▸ ABOUT THIS TASK:
Please give a word-for-word repeat of the line containing "team in developing" and all lines that come after it in the entries below, ending at the last line.

● ● ● ● ●

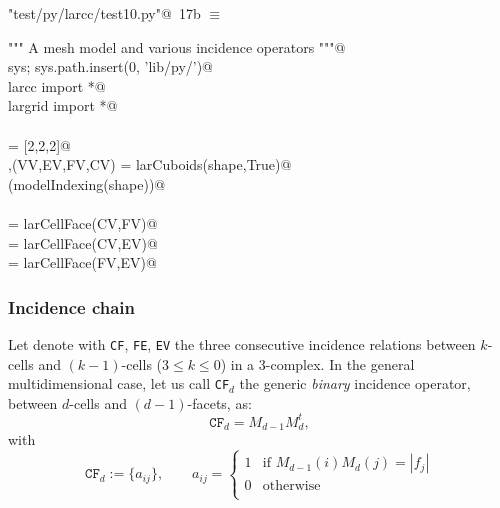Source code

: \documentclass[11pt,oneside]{article}	%
\begin{document}
\begin{flushleft} \small \label{scrap30}
\protect{}\verb@"test/py/larcc/test10.py"@\nobreak\ {\footnotesize 17b }$\equiv$
\vspace{-1ex}
\begin{list}{}{} \item
\mbox{}\verb@""" A mesh model and various incidence operators """@\\
\mbox{}\verb@import sys; sys.path.insert(0, 'lib/py/')@\\
\mbox{}\verb@from larcc import *@\\
\mbox{}\verb@from largrid import *@\\
\mbox{}\verb@@\\
\mbox{}\verb@shape = [2,2,2]@\\
\mbox{}\verb@V,(VV,EV,FV,CV) = larCuboids(shape,True)@\\
\mbox{}\verb@VIEW(modelIndexing(shape))@\\
\mbox{}\verb@@\\
\mbox{}\verb@CF = larCellFace(CV,FV)@\\
\mbox{}\verb@CE = larCellFace(CV,EV)@\\
\mbox{}\verb@FE = larCellFace(FV,EV)@\\
\mbox{}\verb@@{\NWsep}
\end{list}
\vspace{-2ex}
\end{flushleft}

\subsubsection{Incidence chain}

Let denote with \texttt{CF}, \texttt{FE}, \texttt{EV} the three consecutive incidence relations between $k$-cells and $(k-1)$-cells ($3\leq k\leq 0$) in a 3-complex. In the general multidimensional case, let us call \texttt{CF}$_d$  the generic \emph{binary} incidence operator, between $d$-cells and $(d-1)$-facets, as:
\[
\texttt{CF}_d = M_{d-1} M_d^t, 
\]
with
\[
\texttt{CF}_d := \{a_{ij}\}, \qquad a_{ij} = 
\left\{
\begin{array}{cl}
1 & \mbox{if\ } M_{d-1}(i) M_d(j) = |f_j|  \\
0 & \mbox{otherwise}  \\  
\end{array}
\right.
\]
\end{document}
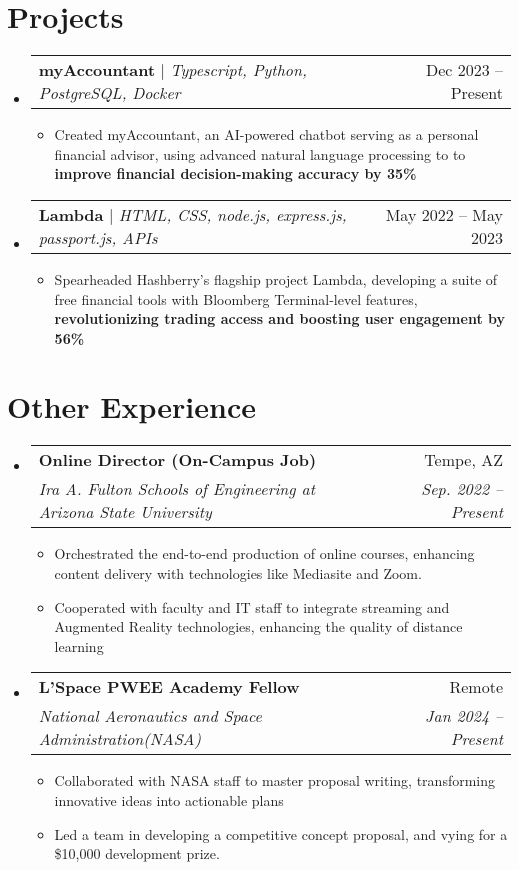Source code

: \documentclass[letterpaper,11pt]{article}
\makeatletter
\newcommand{\resumeItem}[1]{
  \item\small{
    {#1 \vspace{-2pt}}
  }
}
\newcommand{\resumeSubheading}[4]{
  \vspace{-2pt}\item
    \begin{tabular*}{0.97\textwidth}[t]{l@{\extracolsep{\fill}}r}
      \textbf{#1} & #2 \\
      \textit{\small#3} & \textit{\small #4} \\
    \end{tabular*}\vspace{-7pt}
}
\newcommand{\resumeProjectHeading}[2]{
    \item
    \begin{tabular*}{0.97\textwidth}{l@{\extracolsep{\fill}}r}
      \small#1 & #2 \\
    \end{tabular*}\vspace{-7pt}
}
\newcommand{\resumeSubHeadingListStart}{\begin{itemize}[leftmargin=0.15in, label={}]}
\newcommand{\resumeSubHeadingListEnd}{\end{itemize}}
\newcommand{\resumeItemListStart}{\begin{itemize}}
\newcommand{\resumeItemListEnd}{\end{itemize}\vspace{-5pt}}
\makeatother
\begin{document}
\section{Projects}
    \resumeSubHeadingListStart
      \resumeProjectHeading
          {\textbf{myAccountant} $|$ \emph{Typescript,  Python, PostgreSQL, Docker}}{Dec 2023 -- Present}
          \resumeItemListStart
          \resumeItem{Created myAccountant, an AI-powered chatbot serving as a personal financial advisor, using advanced natural language processing to to \textbf{improve financial decision-making accuracy by 35\%}}
\resumeItemListEnd
          \resumeProjectHeading
          {\textbf{Lambda} $|$ \emph{HTML, CSS, node.js, express.js, passport.js, APIs}}{May 2022 -- May 2023}
          \resumeItemListStart
            \resumeItem{Spearheaded Hashberry's flagship project Lambda, developing a suite of free financial tools with Bloomberg Terminal-level features, \textbf{revolutionizing trading access and boosting user engagement by 56\%}}
            
            
          \resumeItemListEnd

          

          

          
      
    \resumeSubHeadingListEnd

\section{Other Experience}
  \resumeSubHeadingListStart
    \resumeSubheading
      {Online Director (On-Campus Job)}{Tempe, AZ}
      {Ira A. Fulton Schools of Engineering at Arizona State University}{Sep. 2022 -- Present}
      \resumeItemListStart
        \resumeItem{Orchestrated the end-to-end production of online courses,  enhancing content delivery with technologies like Mediasite and Zoom.}
        \resumeItem{Cooperated with faculty and IT staff to integrate streaming and Augmented Reality technologies, enhancing the quality of distance learning}
        
      \resumeItemListEnd

      \resumeSubheading
      {L'Space PWEE Academy Fellow}{Remote}
      {National Aeronautics and Space Administration(NASA)}{Jan 2024 -- Present}
      \resumeItemListStart
        \resumeItem{Collaborated with NASA staff to master proposal writing, transforming innovative ideas into actionable plans}
        \resumeItem{Led a team in developing a competitive concept proposal, and vying for a \$10,000 development prize.}
      \resumeItemListEnd


      
\resumeSubHeadingListEnd

%



\end{document}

● ● ● ● ●

▸ SOLUTION:
        \resumeItem{Led a team in developing a competitive concept proposal, and vying for a \$10,000 development prize.}
      \resumeItemListEnd


      
\resumeSubHeadingListEnd

%



\end{document}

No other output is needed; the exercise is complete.